Он пожал плечами. Так про любую женщину можно сказать. Они переменчивые, то вверх, то вниз, и оттого они столь несносны и восхитительны.
Они все хотят умереть?
Они все так говорят в тот или иной момент, но всерьез ли! Из тысячи женщин тысяча утверждала, что хочет умереть; быть может, одна из тысячи пробовала, и на каждую тысячу тех, кто пробовал, получилось у одной. Логики в этом немного, но будь женщины логичнее, они были бы довольно скучны.
Пусть бы он еще так поговорил. Пусть бы он еще поговорил так о чем угодно – так, словно, будучи мужчиной, ты не подвластен печали. Я сказал:
Но это ведь не алогично – не поступать согласно желанию, которое считаешь аморальным. Не алогично, если тебе не удалось совершить, скажем, неправильное деяние, удерживаться от соблазна повторить.

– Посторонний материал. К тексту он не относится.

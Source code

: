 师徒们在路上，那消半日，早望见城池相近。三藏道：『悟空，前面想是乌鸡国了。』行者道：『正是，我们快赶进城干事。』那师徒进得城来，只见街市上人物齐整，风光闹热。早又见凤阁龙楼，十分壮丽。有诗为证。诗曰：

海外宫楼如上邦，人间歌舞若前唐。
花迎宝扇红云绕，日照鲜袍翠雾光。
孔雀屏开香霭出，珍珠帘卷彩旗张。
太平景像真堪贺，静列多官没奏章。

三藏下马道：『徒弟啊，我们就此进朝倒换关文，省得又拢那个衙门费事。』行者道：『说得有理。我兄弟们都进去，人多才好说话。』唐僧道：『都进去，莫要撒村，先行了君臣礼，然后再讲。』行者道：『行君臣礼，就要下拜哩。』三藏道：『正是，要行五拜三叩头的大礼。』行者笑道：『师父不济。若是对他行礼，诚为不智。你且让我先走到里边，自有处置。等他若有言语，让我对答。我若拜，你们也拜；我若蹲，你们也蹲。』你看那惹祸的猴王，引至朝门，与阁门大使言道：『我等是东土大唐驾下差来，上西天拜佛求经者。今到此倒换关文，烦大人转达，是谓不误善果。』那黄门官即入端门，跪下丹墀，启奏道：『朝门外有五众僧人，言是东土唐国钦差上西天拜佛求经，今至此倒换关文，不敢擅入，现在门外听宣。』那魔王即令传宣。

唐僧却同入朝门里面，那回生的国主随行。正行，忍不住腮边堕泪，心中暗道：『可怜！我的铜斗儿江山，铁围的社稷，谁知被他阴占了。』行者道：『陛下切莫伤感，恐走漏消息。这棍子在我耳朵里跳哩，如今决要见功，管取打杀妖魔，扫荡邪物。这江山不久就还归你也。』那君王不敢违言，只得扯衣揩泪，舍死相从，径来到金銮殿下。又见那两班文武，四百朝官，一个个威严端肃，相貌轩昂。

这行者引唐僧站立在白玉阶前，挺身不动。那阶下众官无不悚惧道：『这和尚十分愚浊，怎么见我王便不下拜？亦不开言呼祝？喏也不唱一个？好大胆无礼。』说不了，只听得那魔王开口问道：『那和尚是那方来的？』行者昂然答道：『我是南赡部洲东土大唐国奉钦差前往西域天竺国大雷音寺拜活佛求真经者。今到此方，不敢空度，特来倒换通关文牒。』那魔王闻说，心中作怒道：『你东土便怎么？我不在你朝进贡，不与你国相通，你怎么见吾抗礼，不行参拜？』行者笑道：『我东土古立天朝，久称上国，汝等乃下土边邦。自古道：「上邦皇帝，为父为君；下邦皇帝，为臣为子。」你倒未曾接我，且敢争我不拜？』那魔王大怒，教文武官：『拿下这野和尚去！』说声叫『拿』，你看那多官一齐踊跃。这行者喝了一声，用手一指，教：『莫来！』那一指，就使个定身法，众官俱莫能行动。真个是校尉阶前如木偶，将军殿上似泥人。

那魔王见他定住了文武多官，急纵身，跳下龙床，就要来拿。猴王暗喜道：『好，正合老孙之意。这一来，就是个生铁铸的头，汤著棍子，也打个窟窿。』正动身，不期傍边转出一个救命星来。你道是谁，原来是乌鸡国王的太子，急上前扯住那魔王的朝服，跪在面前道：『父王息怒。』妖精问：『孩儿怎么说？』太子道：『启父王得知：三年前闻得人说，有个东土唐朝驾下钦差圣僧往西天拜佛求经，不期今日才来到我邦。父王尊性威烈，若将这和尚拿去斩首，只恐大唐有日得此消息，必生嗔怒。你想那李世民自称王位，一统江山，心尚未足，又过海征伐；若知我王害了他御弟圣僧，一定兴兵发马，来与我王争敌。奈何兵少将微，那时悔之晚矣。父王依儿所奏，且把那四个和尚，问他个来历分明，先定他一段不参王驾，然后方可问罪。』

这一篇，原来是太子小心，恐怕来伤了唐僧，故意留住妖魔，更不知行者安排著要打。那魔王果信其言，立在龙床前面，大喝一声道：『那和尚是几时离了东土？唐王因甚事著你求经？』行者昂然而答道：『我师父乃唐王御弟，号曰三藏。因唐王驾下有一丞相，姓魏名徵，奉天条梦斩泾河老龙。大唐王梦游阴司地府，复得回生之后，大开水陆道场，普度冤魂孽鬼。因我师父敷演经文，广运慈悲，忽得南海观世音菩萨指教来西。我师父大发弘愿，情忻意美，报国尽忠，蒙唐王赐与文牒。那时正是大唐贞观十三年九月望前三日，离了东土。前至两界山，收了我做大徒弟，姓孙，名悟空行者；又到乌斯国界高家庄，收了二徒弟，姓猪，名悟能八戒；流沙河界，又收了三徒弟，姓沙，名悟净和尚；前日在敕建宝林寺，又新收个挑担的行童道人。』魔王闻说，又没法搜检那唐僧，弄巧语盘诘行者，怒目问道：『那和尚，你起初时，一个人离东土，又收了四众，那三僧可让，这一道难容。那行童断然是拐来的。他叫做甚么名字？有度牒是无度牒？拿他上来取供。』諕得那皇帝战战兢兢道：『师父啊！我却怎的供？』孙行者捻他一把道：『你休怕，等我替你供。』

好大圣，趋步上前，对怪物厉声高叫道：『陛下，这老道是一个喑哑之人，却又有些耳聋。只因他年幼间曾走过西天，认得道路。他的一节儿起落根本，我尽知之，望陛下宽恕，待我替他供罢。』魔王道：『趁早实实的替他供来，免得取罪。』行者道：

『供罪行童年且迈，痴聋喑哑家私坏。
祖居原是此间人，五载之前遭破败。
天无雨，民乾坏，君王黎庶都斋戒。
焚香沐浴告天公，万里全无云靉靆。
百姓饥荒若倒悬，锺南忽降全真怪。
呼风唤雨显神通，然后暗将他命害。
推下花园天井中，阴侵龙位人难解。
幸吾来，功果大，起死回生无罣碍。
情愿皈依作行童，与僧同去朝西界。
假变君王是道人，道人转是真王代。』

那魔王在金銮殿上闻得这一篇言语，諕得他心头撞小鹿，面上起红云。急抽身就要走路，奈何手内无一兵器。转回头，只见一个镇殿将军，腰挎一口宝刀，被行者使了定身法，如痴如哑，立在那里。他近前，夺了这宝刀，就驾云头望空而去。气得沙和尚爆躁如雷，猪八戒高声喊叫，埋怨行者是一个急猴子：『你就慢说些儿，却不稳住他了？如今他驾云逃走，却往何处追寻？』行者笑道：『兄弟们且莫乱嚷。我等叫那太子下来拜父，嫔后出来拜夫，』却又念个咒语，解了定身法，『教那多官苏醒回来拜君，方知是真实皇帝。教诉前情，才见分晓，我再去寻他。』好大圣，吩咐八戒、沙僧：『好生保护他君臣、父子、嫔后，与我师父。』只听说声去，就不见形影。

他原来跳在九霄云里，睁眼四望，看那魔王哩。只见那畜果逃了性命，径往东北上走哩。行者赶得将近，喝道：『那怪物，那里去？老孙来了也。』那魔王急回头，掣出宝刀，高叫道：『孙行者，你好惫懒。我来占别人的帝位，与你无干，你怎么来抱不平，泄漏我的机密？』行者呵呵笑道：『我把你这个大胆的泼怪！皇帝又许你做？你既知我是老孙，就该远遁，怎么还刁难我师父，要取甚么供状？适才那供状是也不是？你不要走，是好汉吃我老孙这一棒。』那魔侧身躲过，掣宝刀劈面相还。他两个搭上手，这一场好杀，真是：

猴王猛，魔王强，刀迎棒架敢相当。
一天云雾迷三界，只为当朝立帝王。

Может быть, это не алогично, даже если не считаешь желание аморальным; можешь просто поступать так из великодушия.
Я сказал:
Она один раз пыталась покончить с собой, но ей не дали. Она считает, было бы лучше, если бы ей удалось, – она так считает, когда люди очень банальны и скучны. А теперь из-за меня она не может.
Он рассмеялся, обнажив золотые коронки.
Ты боишься, что она снова попытается?
Я хочу, чтоб она была счастливее. Я не понимаю, почему она от всего несчастна. Но если так, разумнее, наверное, выбрать короткую несчастливую жизнь, а не длинную?
Может быть, сказал я, ей лучше умереть.
Он вынул новую сигарету. Я теперь заметил, что он становился еще собраннее, если не хотел отвечать сразу. Он закурил, затянулся, выдохнул.
Он сказал:
Когда играешь в бридж с новичками – когда пытаешься их выручить, – излагаешь им общие правила. Потом они следуют правилу, и что-нибудь идет не так. Но будь у тебя их рука, ты бы не играл, как посоветовал играть им, потому что ты бы разглядел, почему, почему и почему правило не применимо.
Он сказал:
Люди, которые делают обобщения касательно других людей, считаются поверхностными, и иметь с ними дела толку нет. Лишь узнав много разных людей, научаешься замечать необычных – когда смотришь на каждого так, будто никогда не видел других, они все на одно лицо.
Он сказал:
Ты взаправду хочешь, чтобы я, основываясь на толпах людей, которых я встречал, высказал мнение о человеке, которого ты знаешь 11 лет, а я не встречал никогда?
Он сказал:
Ты всерьез ожидаешь, что я буду с тобой спорить?
Он сказал:
Гляди, тут я вряд ли буду полезен. Если однажды тебе понадобится друг, свистни. А пока я дам тебе оружие против неудачи – я научу тебя играть в пикет.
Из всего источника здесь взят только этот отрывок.